AVAILABLE DATA: Begin
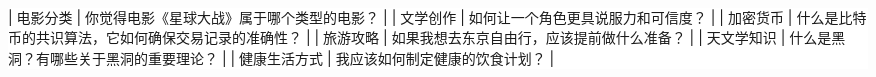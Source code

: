 | 电影分类         | 你觉得电影《星球大战》属于哪个类型的电影？                                                                                                                                                                                                                                                                                                                                                                                                                                                                                                                                                                                                                                                                                                                                                                                                                                                                                                                                                |
| 文学创作         | 如何让一个角色更具说服力和可信度？                                                                                                                                                                                                                                                                                                                                                                                                                                                                                                                                                                                                                                                                                                                                                                                                                                                                                                                                                        |
| 加密货币         | 什么是比特币的共识算法，它如何确保交易记录的准确性？                                                                                                                                                                                                                                                                                                                                                                                                                                                                                                                                                                                                                                                                                                                                                                                                                                                                                                                                      |
| 旅游攻略         | 如果我想去东京自由行，应该提前做什么准备？                                                                                                                                                                                                                                                                                                                                                                                                                                                                                                                                                                                                                                                                                                                                                                                                                                                                                                                                                |
| 天文学知识       | 什么是黑洞？有哪些关于黑洞的重要理论？                                                                                                                                                                                                                                                                                                                                                                                                                                                                                                                                                                                                                                                                                                                                                                                                                                                                                                                                                      |
| 健康生活方式     | 我应该如何制定健康的饮食计划？                                                                                                                                                                                                                                                                                                                                                                                                                                                                                                                                                                                                                                                                                                                                                                                                                                                                                                                                                                |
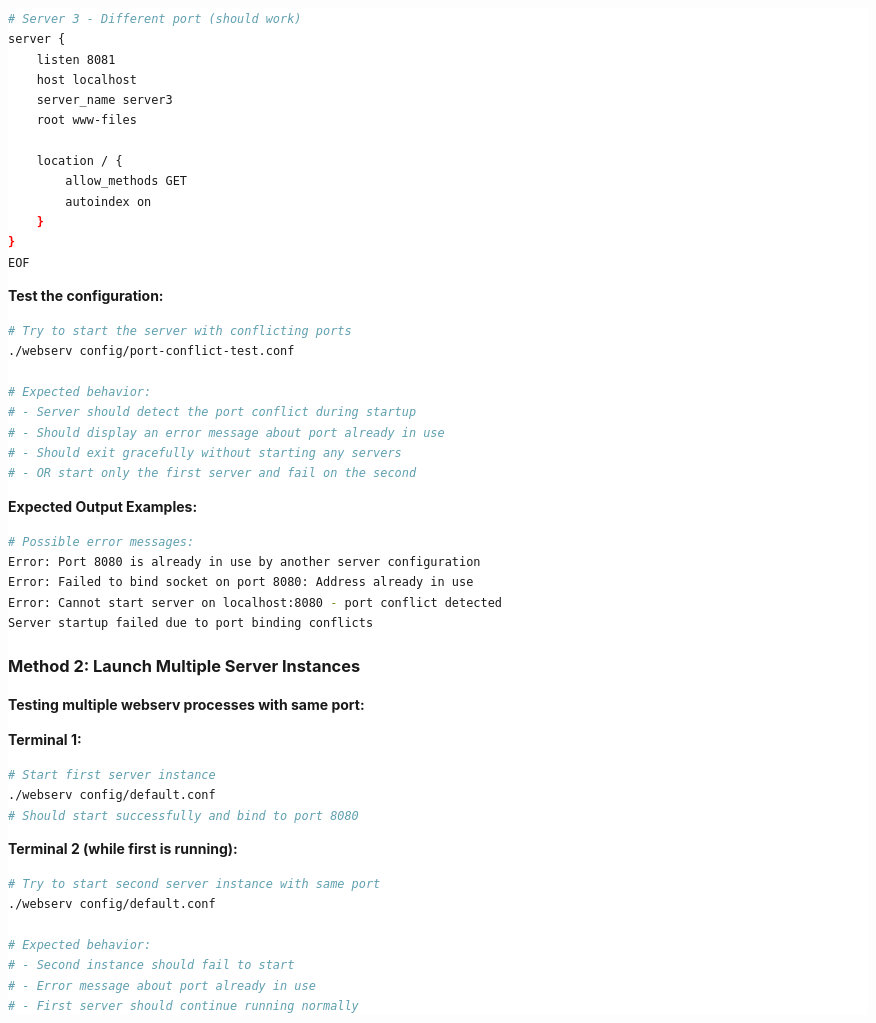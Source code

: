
 ```bash
# Server 3 - Different port (should work)
server {
    listen 8081
    host localhost
    server_name server3
    root www-files
    
    location / {
        allow_methods GET
        autoindex on
    }
}
EOF
```

**Test the configuration:**
```bash
# Try to start the server with conflicting ports
./webserv config/port-conflict-test.conf

# Expected behavior:
# - Server should detect the port conflict during startup
# - Should display an error message about port already in use
# - Should exit gracefully without starting any servers
# - OR start only the first server and fail on the second
```

**Expected Output Examples:**
```bash
# Possible error messages:
Error: Port 8080 is already in use by another server configuration
Error: Failed to bind socket on port 8080: Address already in use
Error: Cannot start server on localhost:8080 - port conflict detected
Server startup failed due to port binding conflicts
```

### Method 2: Launch Multiple Server Instances

**Testing multiple webserv processes with same port:**

**Terminal 1:**
```bash
# Start first server instance
./webserv config/default.conf
# Should start successfully and bind to port 8080
```

**Terminal 2 (while first is running):**
```bash
# Try to start second server instance with same port
./webserv config/default.conf

# Expected behavior:
# - Second instance should fail to start
# - Error message about port already in use
# - First server should continue running normally
```
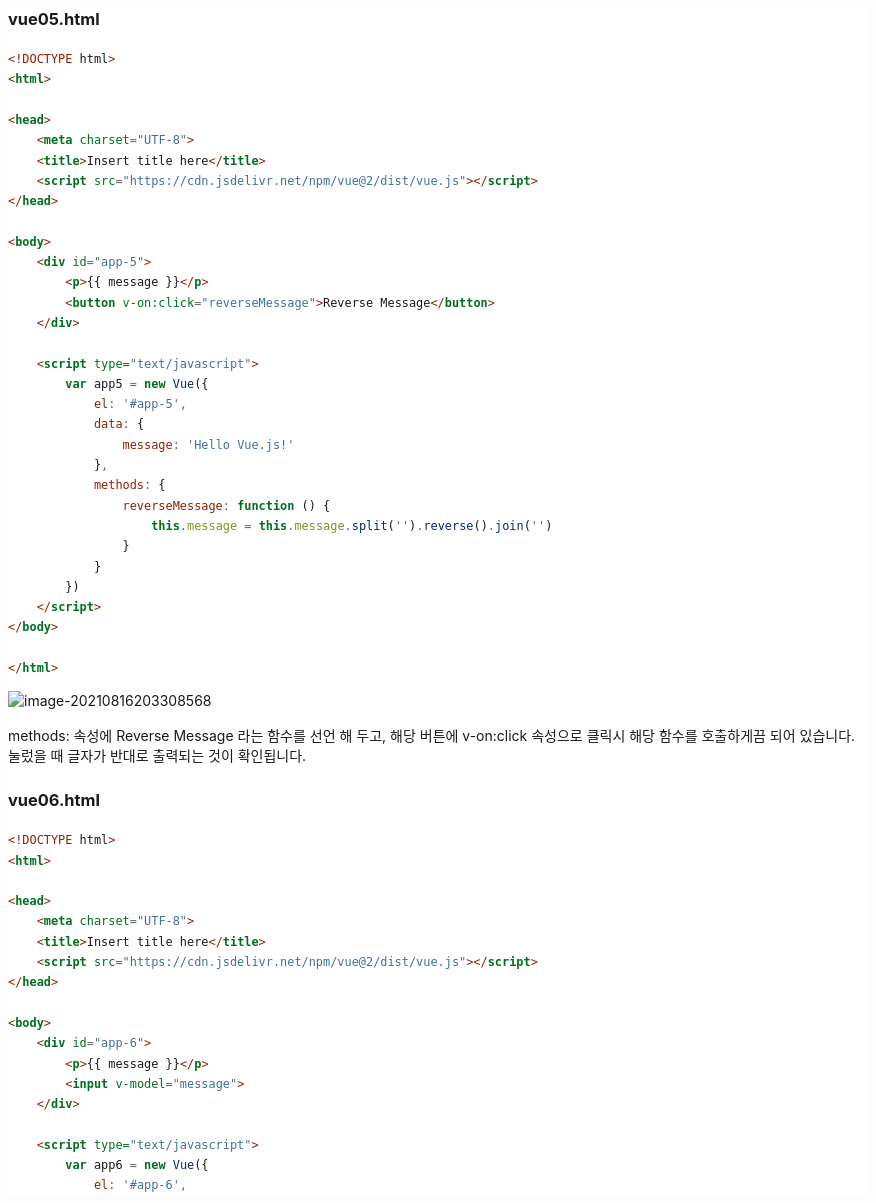 

### vue05.html

```html
<!DOCTYPE html>
<html>

<head>
	<meta charset="UTF-8">
	<title>Insert title here</title>
	<script src="https://cdn.jsdelivr.net/npm/vue@2/dist/vue.js"></script>
</head>

<body>
	<div id="app-5">
		<p>{{ message }}</p>
		<button v-on:click="reverseMessage">Reverse Message</button>
	</div>

	<script type="text/javascript">
		var app5 = new Vue({
			el: '#app-5',
			data: {
				message: 'Hello Vue.js!'
			},
			methods: {
				reverseMessage: function () {
					this.message = this.message.split('').reverse().join('')
				}
			}
		})
	</script>
</body>

</html>
```

![image-20210816203308568](https://raw.githubusercontent.com/Shane-Park/markdownBlog/master/frontend/vuejs/vue.assets/image-20210816203308568.webp)

methods: 속성에 Reverse Message 라는 함수를 선언 해 두고, 해당 버튼에 v-on:click 속성으로 클릭시 해당 함수를 호출하게끔 되어 있습니다. 눌렀을 때 글자가 반대로 출력되는 것이 확인됩니다.



### vue06.html

```html
<!DOCTYPE html>
<html>

<head>
	<meta charset="UTF-8">
	<title>Insert title here</title>
	<script src="https://cdn.jsdelivr.net/npm/vue@2/dist/vue.js"></script>
</head>

<body>
	<div id="app-6">
		<p>{{ message }}</p>
		<input v-model="message">
	</div>

	<script type="text/javascript">
		var app6 = new Vue({
			el: '#app-6',
```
AVAILABLE DATA: End
DIRECTIONS FOR THIS TASK - Transcribe the records above exactly, leaving every picture out of the copy.

TASK ANSWER -
Source code

: | 电影分类         | 你觉得电影《星球大战》属于哪个类型的电影？                                                                                                                                                                                                                                                                                                                                                                                                                                                                                                                                                                                                                                                                                                                                                                                                                                                                                                                                                |
| 文学创作         | 如何让一个角色更具说服力和可信度？                                                                                                                                                                                                                                                                                                                                                                                                                                                                                                                                                                                                                                                                                                                                                                                                                                                                                                                                                        |
| 加密货币         | 什么是比特币的共识算法，它如何确保交易记录的准确性？                                                                                                                                                                                                                                                                                                                                                                                                                                                                                                                                                                                                                                                                                                                                                                                                                                                                                                                                      |
| 旅游攻略         | 如果我想去东京自由行，应该提前做什么准备？                                                                                                                                                                                                                                                                                                                                                                                                                                                                                                                                                                                                                                                                                                                                                                                                                                                                                                                                                |
| 天文学知识       | 什么是黑洞？有哪些关于黑洞的重要理论？                                                                                                                                                                                                                                                                                                                                                                                                                                                                                                                                                                                                                                                                                                                                                                                                                                                                                                                                                      |
| 健康生活方式     | 我应该如何制定健康的饮食计划？                                                                                                                                                                                                                                                                                                                                                                                                                                                                                                                                                                                                                                                                                                                                                                                                                                                                                                                                                                |
Source code

:
 ```bash
# Server 3 - Different port (should work)
server {
    listen 8081
    host localhost
    server_name server3
    root www-files
    
    location / {
        allow_methods GET
        autoindex on
    }
}
EOF
```

**Test the configuration:**
```bash
# Try to start the server with conflicting ports
./webserv config/port-conflict-test.conf

# Expected behavior:
# - Server should detect the port conflict during startup
# - Should display an error message about port already in use
# - Should exit gracefully without starting any servers
# - OR start only the first server and fail on the second
```

**Expected Output Examples:**
```bash
# Possible error messages:
Error: Port 8080 is already in use by another server configuration
Error: Failed to bind socket on port 8080: Address already in use
Error: Cannot start server on localhost:8080 - port conflict detected
Server startup failed due to port binding conflicts
```

### Method 2: Launch Multiple Server Instances

**Testing multiple webserv processes with same port:**

**Terminal 1:**
```bash
# Start first server instance
./webserv config/default.conf
# Should start successfully and bind to port 8080
```

**Terminal 2 (while first is running):**
```bash
# Try to start second server instance with same port
./webserv config/default.conf

# Expected behavior:
# - Second instance should fail to start
# - Error message about port already in use
# - First server should continue running normally
```

### vue05.html

```html
<!DOCTYPE html>
<html>

<head>
	<meta charset="UTF-8">
	<title>Insert title here</title>
	<script src="https://cdn.jsdelivr.net/npm/vue@2/dist/vue.js"></script>
</head>

<body>
	<div id="app-5">
		<p>{{ message }}</p>
		<button v-on:click="reverseMessage">Reverse Message</button>
	</div>

	<script type="text/javascript">
		var app5 = new Vue({
			el: '#app-5',
			data: {
				message: 'Hello Vue.js!'
			},
			methods: {
				reverseMessage: function () {
					this.message = this.message.split('').reverse().join('')
				}
			}
		})
	</script>
</body>

</html>
```

![image-20210816203308568](https://raw.githubusercontent.com/Shane-Park/markdownBlog/master/frontend/vuejs/vue.assets/image-20210816203308568.webp)

methods: 속성에 Reverse Message 라는 함수를 선언 해 두고, 해당 버튼에 v-on:click 속성으로 클릭시 해당 함수를 호출하게끔 되어 있습니다. 눌렀을 때 글자가 반대로 출력되는 것이 확인됩니다.



### vue06.html

```html
<!DOCTYPE html>
<html>

<head>
	<meta charset="UTF-8">
	<title>Insert title here</title>
	<script src="https://cdn.jsdelivr.net/npm/vue@2/dist/vue.js"></script>
</head>

<body>
	<div id="app-6">
		<p>{{ message }}</p>
		<input v-model="message">
	</div>

	<script type="text/javascript">
		var app6 = new Vue({
			el: '#app-6',
```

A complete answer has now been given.